■ **TASK PROMPT**: What's needed is an exact retyping of the lines from the start of the listing up to and including the line with "The sugar glider is", minus any pictures.
####################
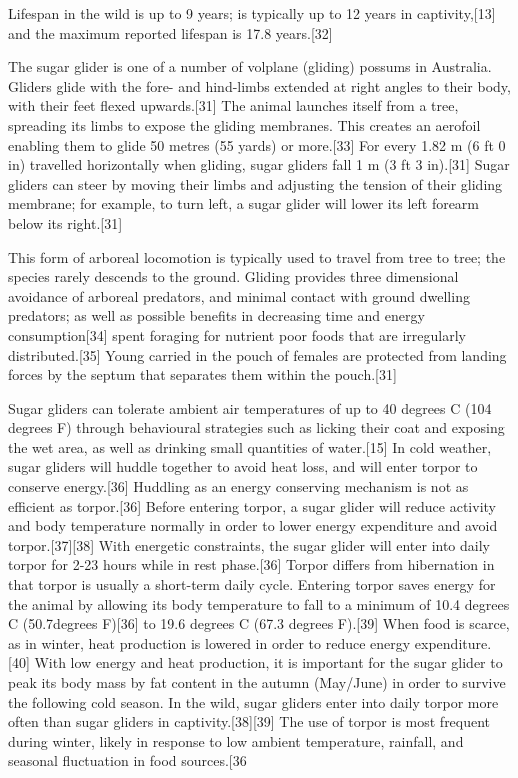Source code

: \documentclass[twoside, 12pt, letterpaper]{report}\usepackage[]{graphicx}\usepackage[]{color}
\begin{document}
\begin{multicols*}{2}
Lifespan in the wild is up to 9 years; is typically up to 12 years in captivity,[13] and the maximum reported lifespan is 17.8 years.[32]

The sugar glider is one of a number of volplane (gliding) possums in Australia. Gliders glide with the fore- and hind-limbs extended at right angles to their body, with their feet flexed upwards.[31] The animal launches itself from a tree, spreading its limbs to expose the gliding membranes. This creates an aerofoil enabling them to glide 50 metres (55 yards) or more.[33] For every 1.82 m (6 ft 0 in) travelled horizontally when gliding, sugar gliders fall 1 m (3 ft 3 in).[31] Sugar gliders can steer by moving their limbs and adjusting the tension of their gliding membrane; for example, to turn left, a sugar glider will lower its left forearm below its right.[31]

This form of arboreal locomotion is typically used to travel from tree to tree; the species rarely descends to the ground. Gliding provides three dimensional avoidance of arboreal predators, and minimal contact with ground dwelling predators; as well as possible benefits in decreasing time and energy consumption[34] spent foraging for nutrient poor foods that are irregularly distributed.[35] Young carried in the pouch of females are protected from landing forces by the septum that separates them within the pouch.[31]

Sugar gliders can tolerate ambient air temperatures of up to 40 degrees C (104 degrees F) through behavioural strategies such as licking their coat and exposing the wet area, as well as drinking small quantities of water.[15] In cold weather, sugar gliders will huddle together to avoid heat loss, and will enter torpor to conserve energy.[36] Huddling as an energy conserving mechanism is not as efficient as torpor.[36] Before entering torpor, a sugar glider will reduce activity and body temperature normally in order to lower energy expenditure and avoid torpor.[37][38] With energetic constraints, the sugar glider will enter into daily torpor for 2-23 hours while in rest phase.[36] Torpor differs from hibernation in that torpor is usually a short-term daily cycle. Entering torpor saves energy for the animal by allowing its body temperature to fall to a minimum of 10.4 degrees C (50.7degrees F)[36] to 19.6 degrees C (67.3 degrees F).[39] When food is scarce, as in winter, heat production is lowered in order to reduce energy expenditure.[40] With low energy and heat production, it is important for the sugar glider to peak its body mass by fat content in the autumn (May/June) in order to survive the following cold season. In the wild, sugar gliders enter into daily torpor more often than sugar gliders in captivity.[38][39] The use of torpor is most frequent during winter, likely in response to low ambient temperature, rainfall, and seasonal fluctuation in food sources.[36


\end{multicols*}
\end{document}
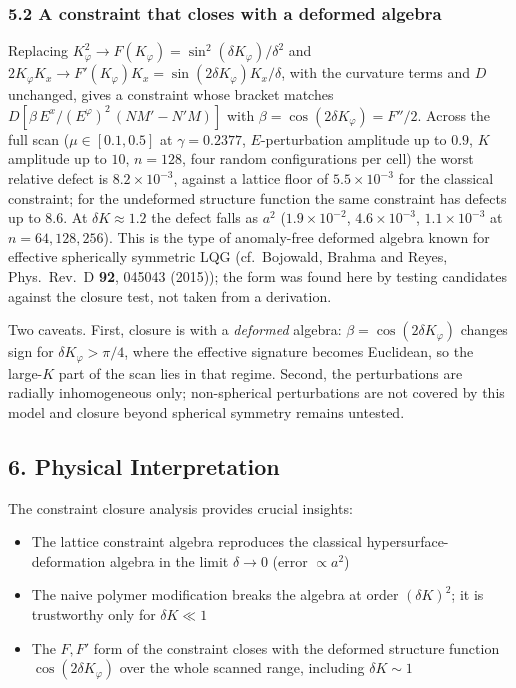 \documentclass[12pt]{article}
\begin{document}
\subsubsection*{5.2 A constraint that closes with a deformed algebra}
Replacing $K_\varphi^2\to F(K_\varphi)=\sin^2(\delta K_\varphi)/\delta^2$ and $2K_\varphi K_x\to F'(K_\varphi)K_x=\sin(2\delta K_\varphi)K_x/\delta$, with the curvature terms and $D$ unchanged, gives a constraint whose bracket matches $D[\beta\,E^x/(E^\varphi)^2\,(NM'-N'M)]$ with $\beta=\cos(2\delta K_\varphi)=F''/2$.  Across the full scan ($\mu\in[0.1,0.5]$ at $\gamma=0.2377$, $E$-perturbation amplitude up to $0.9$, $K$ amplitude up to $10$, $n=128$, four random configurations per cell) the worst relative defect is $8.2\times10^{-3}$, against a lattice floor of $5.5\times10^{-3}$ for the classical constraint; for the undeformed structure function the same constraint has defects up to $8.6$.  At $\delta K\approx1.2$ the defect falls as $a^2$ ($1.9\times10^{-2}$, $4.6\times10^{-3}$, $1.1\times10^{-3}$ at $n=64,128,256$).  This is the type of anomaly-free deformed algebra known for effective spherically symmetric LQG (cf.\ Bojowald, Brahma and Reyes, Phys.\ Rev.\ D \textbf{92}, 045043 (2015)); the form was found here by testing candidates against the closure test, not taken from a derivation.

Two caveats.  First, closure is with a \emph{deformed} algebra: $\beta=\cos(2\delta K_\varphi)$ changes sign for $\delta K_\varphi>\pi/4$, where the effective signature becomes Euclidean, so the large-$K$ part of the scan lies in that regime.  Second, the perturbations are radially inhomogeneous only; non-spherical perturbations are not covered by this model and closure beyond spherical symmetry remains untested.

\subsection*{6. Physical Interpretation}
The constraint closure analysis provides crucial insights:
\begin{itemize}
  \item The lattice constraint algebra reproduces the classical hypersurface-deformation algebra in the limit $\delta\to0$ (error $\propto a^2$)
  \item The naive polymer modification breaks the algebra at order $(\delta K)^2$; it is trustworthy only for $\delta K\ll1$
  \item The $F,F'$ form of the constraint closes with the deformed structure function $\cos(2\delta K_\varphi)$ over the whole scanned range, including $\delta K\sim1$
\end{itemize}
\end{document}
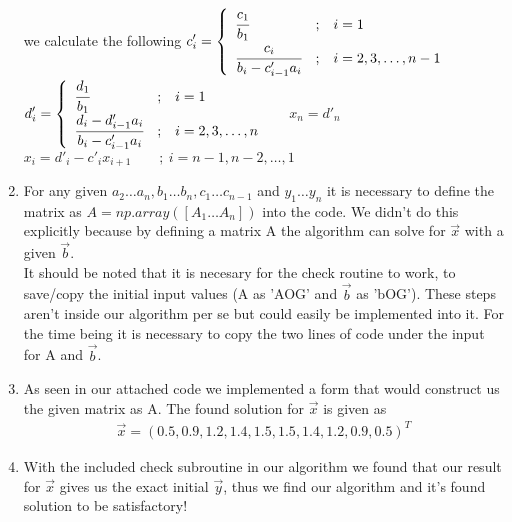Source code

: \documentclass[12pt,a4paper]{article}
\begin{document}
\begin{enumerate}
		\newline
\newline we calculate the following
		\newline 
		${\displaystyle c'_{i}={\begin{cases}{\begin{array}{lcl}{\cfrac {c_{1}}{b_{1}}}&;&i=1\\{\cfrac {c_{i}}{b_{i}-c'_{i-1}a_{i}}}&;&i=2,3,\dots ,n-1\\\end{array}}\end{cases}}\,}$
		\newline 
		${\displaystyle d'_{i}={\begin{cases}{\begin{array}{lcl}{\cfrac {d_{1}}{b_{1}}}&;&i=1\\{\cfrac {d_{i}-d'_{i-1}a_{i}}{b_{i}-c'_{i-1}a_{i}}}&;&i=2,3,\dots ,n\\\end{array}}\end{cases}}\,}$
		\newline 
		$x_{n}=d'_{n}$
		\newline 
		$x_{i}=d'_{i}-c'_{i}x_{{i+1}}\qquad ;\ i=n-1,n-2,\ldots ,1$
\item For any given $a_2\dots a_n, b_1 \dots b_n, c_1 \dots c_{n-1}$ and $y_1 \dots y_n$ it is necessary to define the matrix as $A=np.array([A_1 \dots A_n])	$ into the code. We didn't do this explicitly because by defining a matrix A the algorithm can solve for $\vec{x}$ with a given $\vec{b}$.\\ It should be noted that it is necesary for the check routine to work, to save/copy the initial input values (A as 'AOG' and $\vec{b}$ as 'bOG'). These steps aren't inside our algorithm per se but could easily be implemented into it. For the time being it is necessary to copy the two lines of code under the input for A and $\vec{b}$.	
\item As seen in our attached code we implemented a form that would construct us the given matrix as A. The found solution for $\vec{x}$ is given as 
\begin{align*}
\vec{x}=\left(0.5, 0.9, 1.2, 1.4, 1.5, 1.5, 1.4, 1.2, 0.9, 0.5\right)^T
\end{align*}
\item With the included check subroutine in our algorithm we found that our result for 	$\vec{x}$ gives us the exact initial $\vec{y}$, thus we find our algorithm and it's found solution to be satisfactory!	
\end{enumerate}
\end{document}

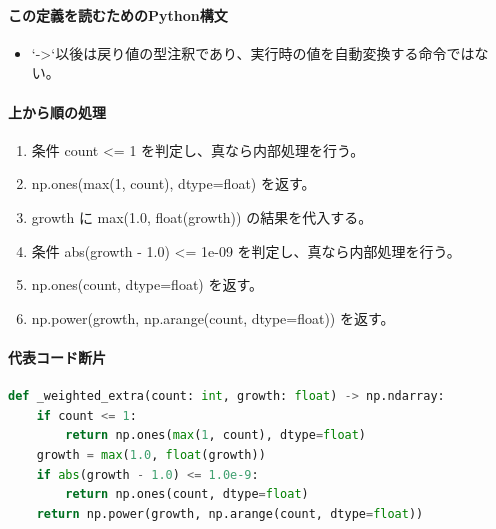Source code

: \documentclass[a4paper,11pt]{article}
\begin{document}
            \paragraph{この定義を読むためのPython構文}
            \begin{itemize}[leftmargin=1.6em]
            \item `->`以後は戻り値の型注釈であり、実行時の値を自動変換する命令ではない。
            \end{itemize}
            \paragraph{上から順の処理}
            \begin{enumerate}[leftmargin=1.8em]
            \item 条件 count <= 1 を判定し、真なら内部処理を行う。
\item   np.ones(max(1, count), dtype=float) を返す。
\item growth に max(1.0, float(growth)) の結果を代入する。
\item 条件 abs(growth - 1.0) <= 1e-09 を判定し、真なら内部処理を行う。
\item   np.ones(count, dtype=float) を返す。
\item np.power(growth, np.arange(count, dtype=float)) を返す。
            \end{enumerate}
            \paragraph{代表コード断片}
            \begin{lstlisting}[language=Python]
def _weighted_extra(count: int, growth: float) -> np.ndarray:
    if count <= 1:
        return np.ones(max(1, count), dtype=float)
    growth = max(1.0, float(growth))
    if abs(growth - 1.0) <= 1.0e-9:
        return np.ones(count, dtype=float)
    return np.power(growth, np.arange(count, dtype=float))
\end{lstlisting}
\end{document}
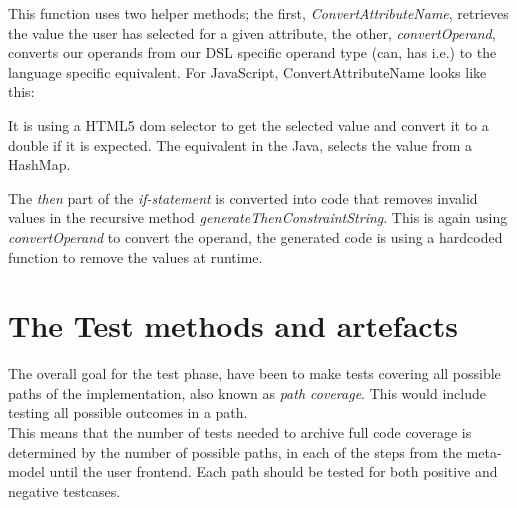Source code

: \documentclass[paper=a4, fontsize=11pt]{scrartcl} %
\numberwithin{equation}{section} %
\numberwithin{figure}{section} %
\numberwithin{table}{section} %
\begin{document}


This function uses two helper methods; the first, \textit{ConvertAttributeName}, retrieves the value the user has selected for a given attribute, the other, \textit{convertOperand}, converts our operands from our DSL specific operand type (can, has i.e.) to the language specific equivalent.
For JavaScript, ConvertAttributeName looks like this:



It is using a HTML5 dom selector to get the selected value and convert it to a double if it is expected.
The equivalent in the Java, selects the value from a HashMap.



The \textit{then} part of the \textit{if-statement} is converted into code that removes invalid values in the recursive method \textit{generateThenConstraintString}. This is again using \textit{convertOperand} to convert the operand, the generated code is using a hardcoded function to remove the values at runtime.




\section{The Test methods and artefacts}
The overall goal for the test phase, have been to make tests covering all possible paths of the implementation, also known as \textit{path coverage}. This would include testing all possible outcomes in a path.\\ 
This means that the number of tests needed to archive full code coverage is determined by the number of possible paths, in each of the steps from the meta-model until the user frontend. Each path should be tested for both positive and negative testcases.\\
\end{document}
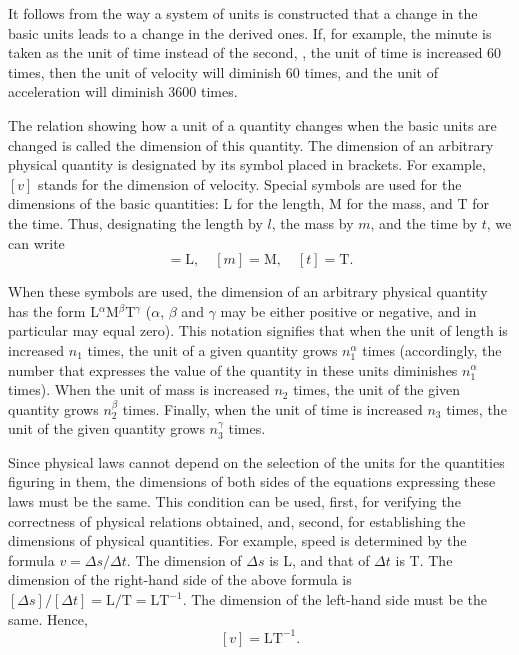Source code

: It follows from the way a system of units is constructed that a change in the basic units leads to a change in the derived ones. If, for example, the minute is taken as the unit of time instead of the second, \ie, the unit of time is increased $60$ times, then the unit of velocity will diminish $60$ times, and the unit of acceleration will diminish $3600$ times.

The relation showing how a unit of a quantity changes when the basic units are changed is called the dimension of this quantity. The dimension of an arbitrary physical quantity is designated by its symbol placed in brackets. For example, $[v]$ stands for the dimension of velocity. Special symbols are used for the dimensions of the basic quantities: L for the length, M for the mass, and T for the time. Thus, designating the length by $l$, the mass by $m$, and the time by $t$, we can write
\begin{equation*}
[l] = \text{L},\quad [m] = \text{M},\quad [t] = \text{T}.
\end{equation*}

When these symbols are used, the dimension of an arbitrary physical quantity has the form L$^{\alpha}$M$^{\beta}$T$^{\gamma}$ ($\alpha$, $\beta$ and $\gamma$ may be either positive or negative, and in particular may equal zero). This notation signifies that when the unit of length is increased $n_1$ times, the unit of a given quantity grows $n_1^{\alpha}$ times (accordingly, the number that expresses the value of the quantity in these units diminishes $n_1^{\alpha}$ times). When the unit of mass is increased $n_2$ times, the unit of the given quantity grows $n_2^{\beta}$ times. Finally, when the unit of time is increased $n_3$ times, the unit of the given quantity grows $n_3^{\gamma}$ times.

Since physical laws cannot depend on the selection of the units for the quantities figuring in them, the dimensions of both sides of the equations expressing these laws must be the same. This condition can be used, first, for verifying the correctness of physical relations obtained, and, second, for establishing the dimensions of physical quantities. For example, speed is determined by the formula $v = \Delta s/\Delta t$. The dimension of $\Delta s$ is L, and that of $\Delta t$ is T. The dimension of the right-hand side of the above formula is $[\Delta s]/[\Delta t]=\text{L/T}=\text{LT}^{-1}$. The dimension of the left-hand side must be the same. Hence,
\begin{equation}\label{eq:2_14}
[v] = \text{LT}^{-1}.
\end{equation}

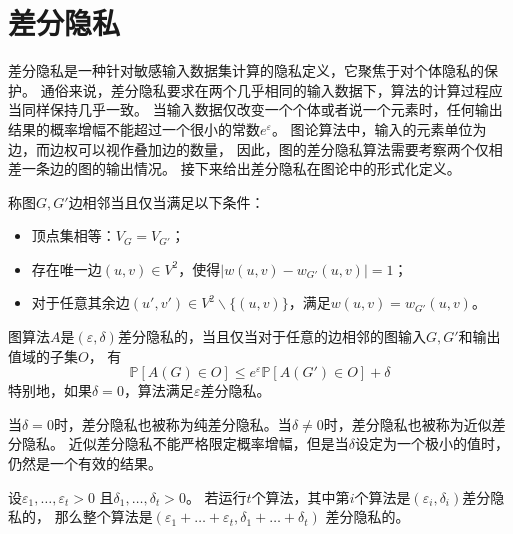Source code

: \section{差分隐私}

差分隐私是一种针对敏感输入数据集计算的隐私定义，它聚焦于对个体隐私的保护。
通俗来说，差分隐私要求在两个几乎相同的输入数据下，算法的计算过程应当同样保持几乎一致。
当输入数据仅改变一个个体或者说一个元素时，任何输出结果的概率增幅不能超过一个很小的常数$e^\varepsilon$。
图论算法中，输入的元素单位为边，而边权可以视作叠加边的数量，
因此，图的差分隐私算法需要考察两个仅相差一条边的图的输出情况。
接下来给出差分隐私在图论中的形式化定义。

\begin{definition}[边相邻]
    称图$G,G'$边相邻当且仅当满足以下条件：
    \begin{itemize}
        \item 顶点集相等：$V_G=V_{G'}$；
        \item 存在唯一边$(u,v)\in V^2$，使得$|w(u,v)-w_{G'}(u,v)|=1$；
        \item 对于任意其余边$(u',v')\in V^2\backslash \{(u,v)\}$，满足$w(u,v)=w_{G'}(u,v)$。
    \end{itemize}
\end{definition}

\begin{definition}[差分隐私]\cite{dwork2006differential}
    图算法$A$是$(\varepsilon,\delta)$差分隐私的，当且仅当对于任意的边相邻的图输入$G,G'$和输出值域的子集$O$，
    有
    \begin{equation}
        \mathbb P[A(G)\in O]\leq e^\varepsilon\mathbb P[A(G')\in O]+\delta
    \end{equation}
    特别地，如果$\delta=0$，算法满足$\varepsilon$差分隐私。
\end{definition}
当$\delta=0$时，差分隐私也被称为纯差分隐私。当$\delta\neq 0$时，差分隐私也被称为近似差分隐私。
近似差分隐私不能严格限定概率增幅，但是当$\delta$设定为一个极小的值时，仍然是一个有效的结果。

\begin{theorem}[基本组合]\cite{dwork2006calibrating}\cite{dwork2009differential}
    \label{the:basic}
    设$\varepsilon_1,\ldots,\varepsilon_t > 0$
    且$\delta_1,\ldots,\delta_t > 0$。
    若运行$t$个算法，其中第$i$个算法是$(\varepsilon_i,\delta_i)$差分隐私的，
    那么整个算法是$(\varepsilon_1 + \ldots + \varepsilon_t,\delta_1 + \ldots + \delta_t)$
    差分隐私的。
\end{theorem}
####################
■ **WRITTEN ANSWER**:
Source code

: \documentclass[twoside, 12pt, letterpaper]{report}\usepackage[]{graphicx}\usepackage[]{color}
\begin{document}
\begin{multicols*}{2}
Lifespan in the wild is up to 9 years; is typically up to 12 years in captivity,[13] and the maximum reported lifespan is 17.8 years.[32]

The sugar glider is one of a number of volplane (gliding) possums in Australia. Gliders glide with the fore- and hind-limbs extended at right angles to their body, with their feet flexed upwards.[31] The animal launches itself from a tree, spreading its limbs to expose the gliding membranes. This creates an aerofoil enabling them to glide 50 metres (55 yards) or more.[33] For every 1.82 m (6 ft 0 in) travelled horizontally when gliding, sugar gliders fall 1 m (3 ft 3 in).[31] Sugar gliders can steer by moving their limbs and adjusting the tension of their gliding membrane; for example, to turn left, a sugar glider will lower its left forearm below its right.[31]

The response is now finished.